Keeping My Bully at Bay
One of those ways is through writing this blog. I find writing hugely rewarding but I'm also hoping to reach people, lots of them, with it. I've written a couple of blogs before, but the below is one I wrote for the MS Trust that got rather a lot of views and shares via Facebook: My Diagnosis Story.
Over the last couple of years, I have been asked to speak at a few conferences as a 'patient expert.' I've spoken to newly-diagnosed MSers, neuroscientists and junior doctors. I find this enabling. I think this is because I have a voice and that's something my bully won't take away from me.
I've been on top of as much of the latest news I can, whether that's online or attending research days. I probably understand about thirty per cent of what I read (I studied humanities, not science, for a reason).The fact that I can spot erroneous 'facts' presented in media, and sometimes in online communities, means I probably know more than I think I do. The point is that if I feel if I better understand my MS through what I read, I can feel more in control and less concerned about the future.

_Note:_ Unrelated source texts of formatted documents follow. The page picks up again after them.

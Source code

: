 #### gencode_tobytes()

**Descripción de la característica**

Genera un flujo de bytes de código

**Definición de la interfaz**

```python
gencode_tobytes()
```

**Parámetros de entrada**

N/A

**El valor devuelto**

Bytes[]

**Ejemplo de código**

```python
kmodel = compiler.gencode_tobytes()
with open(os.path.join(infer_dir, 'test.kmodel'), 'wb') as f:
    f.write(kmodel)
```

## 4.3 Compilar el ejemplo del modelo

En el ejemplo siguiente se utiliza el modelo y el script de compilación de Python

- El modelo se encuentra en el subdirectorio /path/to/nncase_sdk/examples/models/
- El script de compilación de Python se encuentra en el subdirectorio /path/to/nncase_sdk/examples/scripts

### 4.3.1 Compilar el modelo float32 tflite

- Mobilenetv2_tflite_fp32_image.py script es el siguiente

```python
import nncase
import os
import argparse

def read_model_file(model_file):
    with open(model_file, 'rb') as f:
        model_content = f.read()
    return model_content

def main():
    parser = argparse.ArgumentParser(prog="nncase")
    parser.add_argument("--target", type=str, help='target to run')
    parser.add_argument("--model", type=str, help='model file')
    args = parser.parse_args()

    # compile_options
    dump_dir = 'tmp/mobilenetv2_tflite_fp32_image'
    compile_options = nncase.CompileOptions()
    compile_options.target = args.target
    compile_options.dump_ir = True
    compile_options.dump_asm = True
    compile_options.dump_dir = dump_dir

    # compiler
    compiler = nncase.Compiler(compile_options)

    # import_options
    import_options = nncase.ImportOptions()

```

I talk about MS to pretty much anyone who is interested. I'm extremely transparent at work and an open book to everyone. I think MS is one of those things that everyone knows something about, however they don't know enough to have sufficient understanding of the topic that they feel confident about asking questions. It becomes a vicious circle. I try to break this circle by talking about MS anytime I can. There, now you know: I'm an opportunist!
For the most part, my bully does not interrupt the more serious parts of my life. I work, I got married, I had a child, I bought a house, and so on. When you have a chronic condition, it's important to celebrate your milestones and successes so actually I think it's good to pat ourselves on the back from time to time.
This is what really keeps the bully at bay.